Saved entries
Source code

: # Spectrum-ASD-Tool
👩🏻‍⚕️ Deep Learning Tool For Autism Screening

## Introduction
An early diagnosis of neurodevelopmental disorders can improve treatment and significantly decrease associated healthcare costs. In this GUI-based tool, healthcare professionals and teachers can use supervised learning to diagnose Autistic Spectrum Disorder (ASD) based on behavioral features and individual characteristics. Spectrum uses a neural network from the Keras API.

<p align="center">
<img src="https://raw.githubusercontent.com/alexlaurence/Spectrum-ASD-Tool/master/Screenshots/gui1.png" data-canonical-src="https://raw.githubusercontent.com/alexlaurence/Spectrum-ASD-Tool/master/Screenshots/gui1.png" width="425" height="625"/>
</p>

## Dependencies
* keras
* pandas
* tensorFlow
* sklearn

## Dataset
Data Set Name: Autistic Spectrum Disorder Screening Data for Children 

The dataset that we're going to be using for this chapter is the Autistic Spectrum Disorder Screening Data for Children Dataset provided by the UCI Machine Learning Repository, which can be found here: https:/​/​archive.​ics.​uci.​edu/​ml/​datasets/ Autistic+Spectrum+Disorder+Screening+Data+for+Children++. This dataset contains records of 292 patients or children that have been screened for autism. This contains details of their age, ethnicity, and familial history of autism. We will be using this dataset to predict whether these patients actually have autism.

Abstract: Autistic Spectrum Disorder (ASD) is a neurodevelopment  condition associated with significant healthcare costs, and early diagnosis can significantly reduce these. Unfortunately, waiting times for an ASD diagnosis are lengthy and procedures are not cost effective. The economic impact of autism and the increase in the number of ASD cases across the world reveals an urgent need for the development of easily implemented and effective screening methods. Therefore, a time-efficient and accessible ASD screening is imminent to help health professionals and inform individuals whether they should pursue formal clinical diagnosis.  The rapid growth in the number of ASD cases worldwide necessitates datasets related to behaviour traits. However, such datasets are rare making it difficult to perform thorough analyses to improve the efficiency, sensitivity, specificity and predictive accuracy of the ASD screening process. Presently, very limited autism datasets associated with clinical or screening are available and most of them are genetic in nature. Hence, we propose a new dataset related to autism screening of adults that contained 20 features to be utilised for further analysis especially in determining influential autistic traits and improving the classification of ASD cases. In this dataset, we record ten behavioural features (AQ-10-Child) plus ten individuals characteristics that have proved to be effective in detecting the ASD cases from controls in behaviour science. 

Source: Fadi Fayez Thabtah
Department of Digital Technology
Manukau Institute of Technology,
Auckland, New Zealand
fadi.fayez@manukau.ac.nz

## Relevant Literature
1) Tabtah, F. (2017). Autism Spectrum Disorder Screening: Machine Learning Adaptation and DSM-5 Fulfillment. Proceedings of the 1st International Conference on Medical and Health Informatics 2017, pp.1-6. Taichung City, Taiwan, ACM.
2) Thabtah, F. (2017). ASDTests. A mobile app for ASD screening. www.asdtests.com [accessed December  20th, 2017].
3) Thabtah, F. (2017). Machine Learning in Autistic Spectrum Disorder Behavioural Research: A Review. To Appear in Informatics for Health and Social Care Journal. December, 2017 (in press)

EXERCISE DESCRIPTION: Print the data above again, with nothing altered and nothing left out.

WRITTEN RESPONSE:
Source code

: # Spectrum-ASD-Tool
👩🏻‍⚕️ Deep Learning Tool For Autism Screening

## Introduction
An early diagnosis of neurodevelopmental disorders can improve treatment and significantly decrease associated healthcare costs. In this GUI-based tool, healthcare professionals and teachers can use supervised learning to diagnose Autistic Spectrum Disorder (ASD) based on behavioral features and individual characteristics. Spectrum uses a neural network from the Keras API.

<p align="center">
<img src="https://raw.githubusercontent.com/alexlaurence/Spectrum-ASD-Tool/master/Screenshots/gui1.png" data-canonical-src="https://raw.githubusercontent.com/alexlaurence/Spectrum-ASD-Tool/master/Screenshots/gui1.png" width="425" height="625"/>
</p>

## Dependencies
* keras
* pandas
* tensorFlow
* sklearn

## Dataset
Data Set Name: Autistic Spectrum Disorder Screening Data for Children 

The dataset that we're going to be using for this chapter is the Autistic Spectrum Disorder Screening Data for Children Dataset provided by the UCI Machine Learning Repository, which can be found here: https:/​/​archive.​ics.​uci.​edu/​ml/​datasets/ Autistic+Spectrum+Disorder+Screening+Data+for+Children++. This dataset contains records of 292 patients or children that have been screened for autism. This contains details of their age, ethnicity, and familial history of autism. We will be using this dataset to predict whether these patients actually have autism.

Abstract: Autistic Spectrum Disorder (ASD) is a neurodevelopment  condition associated with significant healthcare costs, and early diagnosis can significantly reduce these. Unfortunately, waiting times for an ASD diagnosis are lengthy and procedures are not cost effective. The economic impact of autism and the increase in the number of ASD cases across the world reveals an urgent need for the development of easily implemented and effective screening methods. Therefore, a time-efficient and accessible ASD screening is imminent to help health professionals and inform individuals whether they should pursue formal clinical diagnosis.  The rapid growth in the number of ASD cases worldwide necessitates datasets related to behaviour traits. However, such datasets are rare making it difficult to perform thorough analyses to improve the efficiency, sensitivity, specificity and predictive accuracy of the ASD screening process. Presently, very limited autism datasets associated with clinical or screening are available and most of them are genetic in nature. Hence, we propose a new dataset related to autism screening of adults that contained 20 features to be utilised for further analysis especially in determining influential autistic traits and improving the classification of ASD cases. In this dataset, we record ten behavioural features (AQ-10-Child) plus ten individuals characteristics that have proved to be effective in detecting the ASD cases from controls in behaviour science. 

Source: Fadi Fayez Thabtah
Department of Digital Technology
Manukau Institute of Technology,
Auckland, New Zealand
fadi.fayez@manukau.ac.nz

## Relevant Literature
1) Tabtah, F. (2017). Autism Spectrum Disorder Screening: Machine Learning Adaptation and DSM-5 Fulfillment. Proceedings of the 1st International Conference on Medical and Health Informatics 2017, pp.1-6. Taichung City, Taiwan, ACM.
2) Thabtah, F. (2017). ASDTests. A mobile app for ASD screening. www.asdtests.com [accessed December  20th, 2017].
3) Thabtah, F. (2017). Machine Learning in Autistic Spectrum Disorder Behavioural Research: A Review. To Appear in Informatics for Health and Social Care Journal. December, 2017 (in press)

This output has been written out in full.